Four men were indicted for highway robberies. Two refusing to plead, the court gave orders to read the judgment appointed to be executed on such as stand mute or refuse to plead to their indictment.
“That the prisoner shall be sent to the prison from whence he came, and put into a mean room, stopped from the light, and shall there be laid on the bare ground without any litter, straw, or other covering, and without any garment about him except something about his middle. He shall lie upon his back, his head shall be covered and his feet shall be bare. One of his arms shall be drawn with a cord to the side of the room, and the other arm to the other side, and his legs shall be served in the like manner. Then there shall be laid upon his body as much iron or stone as he can bear, and more. And the first day after he shall have three morsels of barley bread, without any drink, and the second day he shall be allowed to drink as much as he can, at three times, of the water that is next the prison door, except running water, without any bread; and this shall be his diet till he dies: and he against whom the judgment shall be given forfeits his goods to the King.
“This having no effect on the prisoners, the executioner (as is usual in such cases) was ordered to tie their thumbs together, and draw the cord as tight as he was able, which was immediately done; neither this, nor all the admonitions of the court being sufficient to bring them to plead, they were sentenced to be pressed to death. They were carried back to Newgate. As soon as they entered the press-room, Phillips desired that he might return to the bar and plead, but Spiggott continuing obstinate was put under the press. He bore three hundred and fifty pounds weight for half an hour, but then fifty more being added,[209] he begged that he might be carried back to plead, which favour was granted.”
After the treatment he was very faint and almost speechless for two days. One of his reasons given to the ordinary of Newgate for enduring the press was that none might reproach his children by telling them their father was hanged. Before he was taken out of the press, he was in a kind of slumber and had hardly any sense of pain left.[210]
1721. July 5. Barbara Spencer was burnt at Tyburn for coining.

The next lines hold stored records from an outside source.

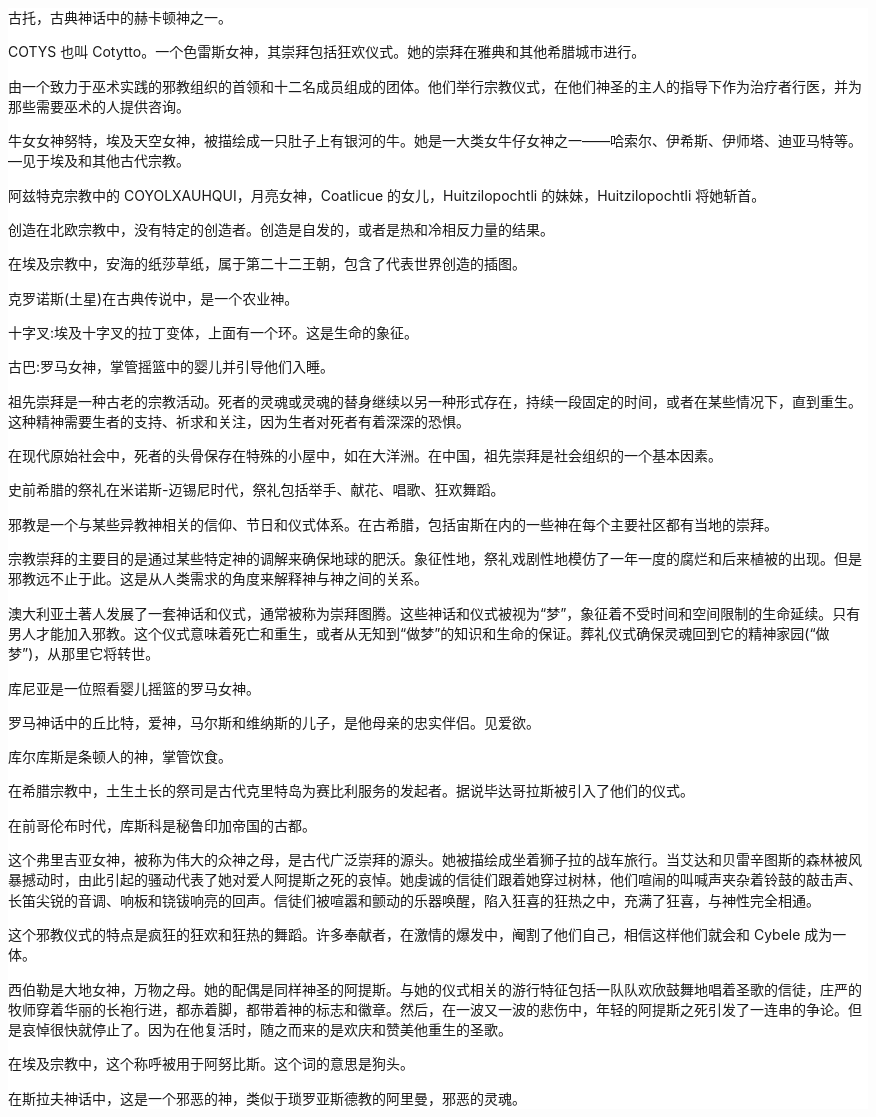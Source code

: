 古托，古典神话中的赫卡顿神之一。

COTYS 也叫 Cotytto。一个色雷斯女神，其崇拜包括狂欢仪式。她的崇拜在雅典和其他希腊城市进行。

由一个致力于巫术实践的邪教组织的首领和十二名成员组成的团体。他们举行宗教仪式，在他们神圣的主人的指导下作为治疗者行医，并为那些需要巫术的人提供咨询。

牛女女神努特，埃及天空女神，被描绘成一只肚子上有银河的牛。她是一大类女牛仔女神之一——哈索尔、伊希斯、伊师塔、迪亚马特等。—见于埃及和其他古代宗教。

阿兹特克宗教中的 COYOLXAUHQUI，月亮女神，Coatlicue 的女儿，Huitzilopochtli 的妹妹，Huitzilopochtli 将她斩首。

创造在北欧宗教中，没有特定的创造者。创造是自发的，或者是热和冷相反力量的结果。

在埃及宗教中，安海的纸莎草纸，属于第二十二王朝，包含了代表世界创造的插图。

克罗诺斯(土星)在古典传说中，是一个农业神。

十字叉:埃及十字叉的拉丁变体，上面有一个环。这是生命的象征。

古巴:罗马女神，掌管摇篮中的婴儿并引导他们入睡。

祖先崇拜是一种古老的宗教活动。死者的灵魂或灵魂的替身继续以另一种形式存在，持续一段固定的时间，或者在某些情况下，直到重生。这种精神需要生者的支持、祈求和关注，因为生者对死者有着深深的恐惧。

在现代原始社会中，死者的头骨保存在特殊的小屋中，如在大洋洲。在中国，祖先崇拜是社会组织的一个基本因素。

史前希腊的祭礼在米诺斯-迈锡尼时代，祭礼包括举手、献花、唱歌、狂欢舞蹈。

邪教是一个与某些异教神相关的信仰、节日和仪式体系。在古希腊，包括宙斯在内的一些神在每个主要社区都有当地的崇拜。

宗教崇拜的主要目的是通过某些特定神的调解来确保地球的肥沃。象征性地，祭礼戏剧性地模仿了一年一度的腐烂和后来植被的出现。但是邪教远不止于此。这是从人类需求的角度来解释神与神之间的关系。

澳大利亚土著人发展了一套神话和仪式，通常被称为崇拜图腾。这些神话和仪式被视为“梦”，象征着不受时间和空间限制的生命延续。只有男人才能加入邪教。这个仪式意味着死亡和重生，或者从无知到“做梦”的知识和生命的保证。葬礼仪式确保灵魂回到它的精神家园(“做梦”)，从那里它将转世。

库尼亚是一位照看婴儿摇篮的罗马女神。

罗马神话中的丘比特，爱神，马尔斯和维纳斯的儿子，是他母亲的忠实伴侣。见爱欲。

库尔库斯是条顿人的神，掌管饮食。

在希腊宗教中，土生土长的祭司是古代克里特岛为赛比利服务的发起者。据说毕达哥拉斯被引入了他们的仪式。

在前哥伦布时代，库斯科是秘鲁印加帝国的古都。

这个弗里吉亚女神，被称为伟大的众神之母，是古代广泛崇拜的源头。她被描绘成坐着狮子拉的战车旅行。当艾达和贝雷辛图斯的森林被风暴撼动时，由此引起的骚动代表了她对爱人阿提斯之死的哀悼。她虔诚的信徒们跟着她穿过树林，他们喧闹的叫喊声夹杂着铃鼓的敲击声、长笛尖锐的音调、响板和铙钹响亮的回声。信徒们被喧嚣和颤动的乐器唤醒，陷入狂喜的狂热之中，充满了狂喜，与神性完全相通。

这个邪教仪式的特点是疯狂的狂欢和狂热的舞蹈。许多奉献者，在激情的爆发中，阉割了他们自己，相信这样他们就会和 Cybele 成为一体。

西伯勒是大地女神，万物之母。她的配偶是同样神圣的阿提斯。与她的仪式相关的游行特征包括一队队欢欣鼓舞地唱着圣歌的信徒，庄严的牧师穿着华丽的长袍行进，都赤着脚，都带着神的标志和徽章。然后，在一波又一波的悲伤中，年轻的阿提斯之死引发了一连串的争论。但是哀悼很快就停止了。因为在他复活时，随之而来的是欢庆和赞美他重生的圣歌。

在埃及宗教中，这个称呼被用于阿努比斯。这个词的意思是狗头。

在斯拉夫神话中，这是一个邪恶的神，类似于琐罗亚斯德教的阿里曼，邪恶的灵魂。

At the stake “she was very desirous of praying, and complained of the dirt and stones thrown by the mob behind her, which prevented her thinking sedately on futurity. One time she was quite beat down by them” (Villette, i. 32-6).
1721. December 22. Nathaniel Hawes, a young man of 20, had been out of prison but a few days when he robbed a man on the highway of 4s. He refused to plead, because a handsome suit of clothes had been taken from him, and he was resolved not to go to the gallows in a shabby suit. The court ordered that his thumbs should be tied together. The cord was pulled by two officers till it broke, and this was repeated several times without effect. He was then put in the press, and gave in when he had borne a weight of 250 lbs. for about seven minutes. (Reference has already been made to this case on p. 41 in treating of the peine forte et dure).